Kevin Williamson of National Review Online explores the role of private actors in restoring power after Hurricane Matthew.

[A]ll those high winds and overturned trees produce a second, often more serious, and often more enduring problem: the loss of electrical power.

To prevent that, a small army of linemen, tree-trimmers, and crisis personnel were dispatched to the storm zone from Texas, Mississippi, and even farther away. This was not organized by FEMA or by any government agency, but by the private, voluntary efforts of investor-owned utility companies around the country. …

… A good utility company is like a good government agency: You don’t ever have to think about it very much. Electric companies’ No. 1 concern is seamlessness and effective invisibility: You flip the switch and the lights come on, no questions asked. Their worst nightmare is having customers start thinking about them too much.
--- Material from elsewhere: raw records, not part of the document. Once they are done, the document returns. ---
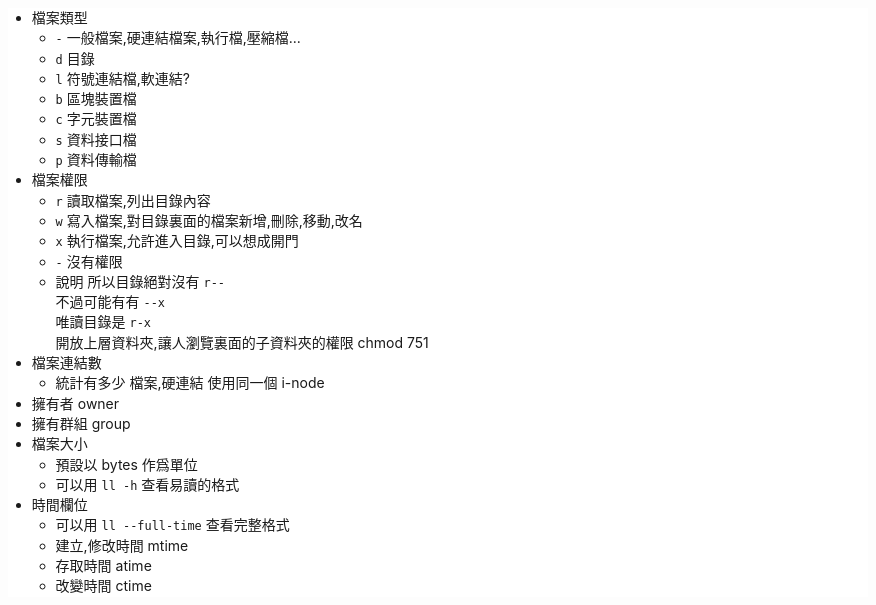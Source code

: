 -   檔案類型
    -   `-` 一般檔案,硬連結檔案,執行檔,壓縮檔...
    -   `d` 目錄
    -   `l` 符號連結檔,軟連結?
    -   `b` 區塊裝置檔
    -   `c` 字元裝置檔
    -   `s` 資料接口檔
    -   `p` 資料傳輸檔
-   檔案權限
    -   `r` 讀取檔案,列出目錄內容
    -   `w` 寫入檔案,對目錄裏面的檔案新增,刪除,移動,改名
    -   `x` 執行檔案,允許進入目錄,可以想成開門
    -   `-` 沒有權限
    -   說明
        所以目錄絕對沒有 `r--`  
        不過可能有有 `--x`  
        唯讀目錄是 `r-x`  
        開放上層資料夾,讓人瀏覽裏面的子資料夾的權限 chmod 751
-   檔案連結數
    -   統計有多少 檔案,硬連結 使用同一個 i-node
-   擁有者 owner
-   擁有群組 group
-   檔案大小
    -   預設以 bytes 作爲單位
    -   可以用 `ll -h` 查看易讀的格式
-   時間欄位
    -   可以用 `ll --full-time` 查看完整格式
    -   建立,修改時間 mtime
    -   存取時間 atime
    -   改變時間 ctime
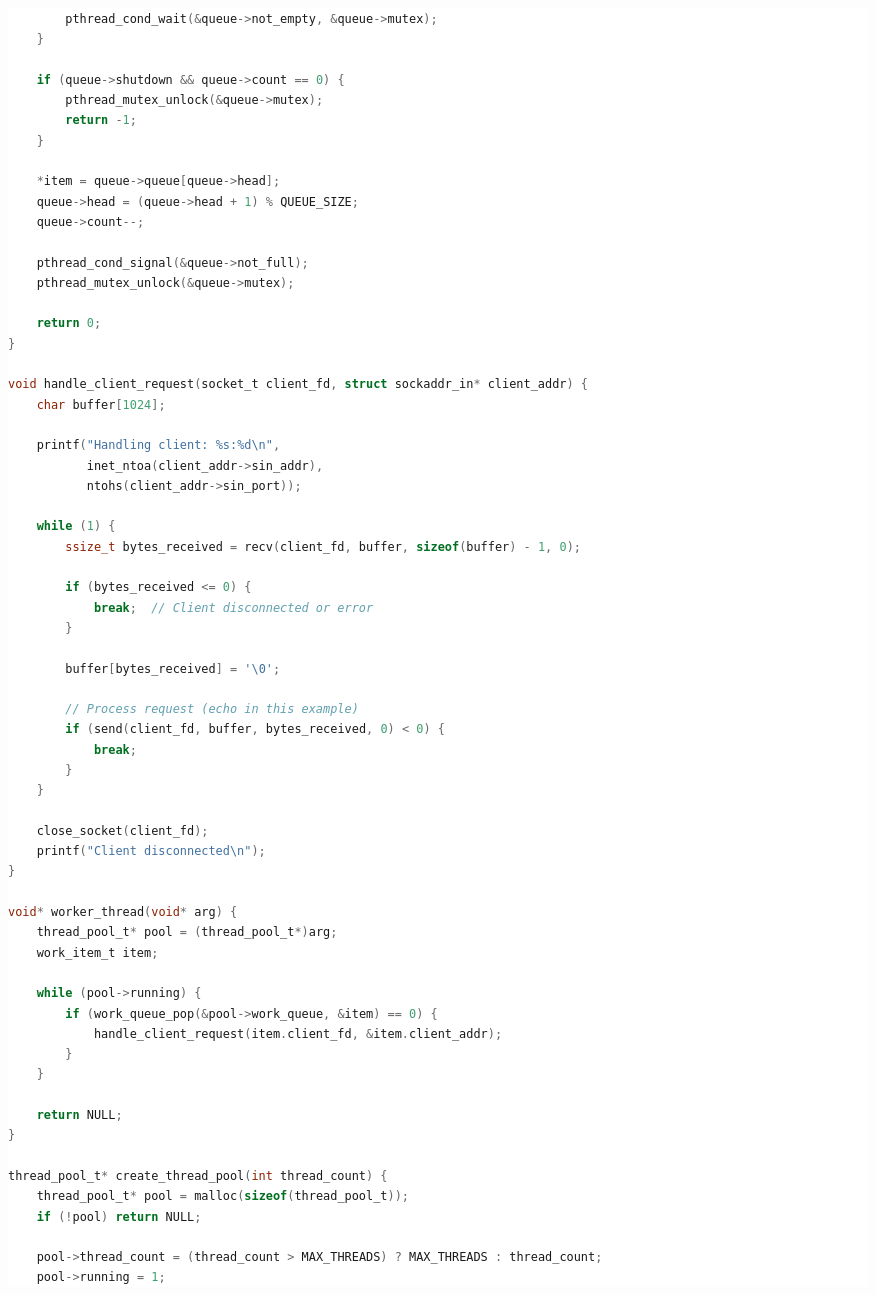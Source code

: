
 ```c
        pthread_cond_wait(&queue->not_empty, &queue->mutex);
    }
    
    if (queue->shutdown && queue->count == 0) {
        pthread_mutex_unlock(&queue->mutex);
        return -1;
    }
    
    *item = queue->queue[queue->head];
    queue->head = (queue->head + 1) % QUEUE_SIZE;
    queue->count--;
    
    pthread_cond_signal(&queue->not_full);
    pthread_mutex_unlock(&queue->mutex);
    
    return 0;
}

void handle_client_request(socket_t client_fd, struct sockaddr_in* client_addr) {
    char buffer[1024];
    
    printf("Handling client: %s:%d\n", 
           inet_ntoa(client_addr->sin_addr), 
           ntohs(client_addr->sin_port));
    
    while (1) {
        ssize_t bytes_received = recv(client_fd, buffer, sizeof(buffer) - 1, 0);
        
        if (bytes_received <= 0) {
            break;  // Client disconnected or error
        }
        
        buffer[bytes_received] = '\0';
        
        // Process request (echo in this example)
        if (send(client_fd, buffer, bytes_received, 0) < 0) {
            break;
        }
    }
    
    close_socket(client_fd);
    printf("Client disconnected\n");
}

void* worker_thread(void* arg) {
    thread_pool_t* pool = (thread_pool_t*)arg;
    work_item_t item;
    
    while (pool->running) {
        if (work_queue_pop(&pool->work_queue, &item) == 0) {
            handle_client_request(item.client_fd, &item.client_addr);
        }
    }
    
    return NULL;
}

thread_pool_t* create_thread_pool(int thread_count) {
    thread_pool_t* pool = malloc(sizeof(thread_pool_t));
    if (!pool) return NULL;
    
    pool->thread_count = (thread_count > MAX_THREADS) ? MAX_THREADS : thread_count;
    pool->running = 1;
```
No good can come of that, is the general consensus inside utility-company boardrooms.

For that reason, they have for several decades organized mutual-aid agreements through their trade associations, the most significant of which is the Edison Electric Institute, which represents all investor-owned electric utilities in the United States, providing power to some 220 million Americans. It represents 70 overseas firms as well and a great many subsidiary concerns, such as suppliers of electrical equipment and providers of related engineering services. It has been operating since Franklin Roosevelt was in his first term.

In theory, this kind of cooperation should not exist. If every utility executive were in fact a rational specimen of Homo economicus, he would gleefully greet hurricanes that put his competitors at a disadvantage and imposed large losses on them. (Utilities may not often compete directly with one another for customers, but they do compete for capital.) The difference of a few tenths of a percentage point in the dividend could be the difference between a large institutional investor putting its money into Jones Power instead of Smith Power, with billions of dollars potentially at stake. And, yet, Jones Power does not revel in Smith Power’s troubles — instead, it sends its own workers into Smith’s market to help out Smith’s customers.

No doubt you could construct a plausible economic narrative in which this can all be explained in terms of each firm seeking to secure its own self-interest very broadly defined — utilities maximizing utility.

But that misses the point.

For both its admirers and its detractors, the critical feature of capitalism is its competitiveness. For the admirers of capitalism, that is what makes it efficient, ensuring that the interests of large and powerful firms must in the end be roughly aligned with the interests of ordinary consumers, who in the aggregate have much, much more power than any individual company. Thus the economic might of Nike and Walmart and the innovative genius of Apple are bent in the interest of ordinary people, even poor people, who in spite of their limited means have the ability to choose Reebok or Target or Samsung instead. …

… What is truly remarkable about 21st-century capitalism is not the competition — creatures that aren’t even quite sentient, like catfish, snails, and members of Congress, compete over scarce resources, too — but its cooperation. Every time you buy a T-shirt or a fast-food hamburger, you tap into a vast network of productive resources involving everything from agriculture to information science to logistics, millions of people who do not know one other — who, if they did, might even hate each other — cooperating in relationships of literally incalculable complexity, in the service of ordinary schmucks like us.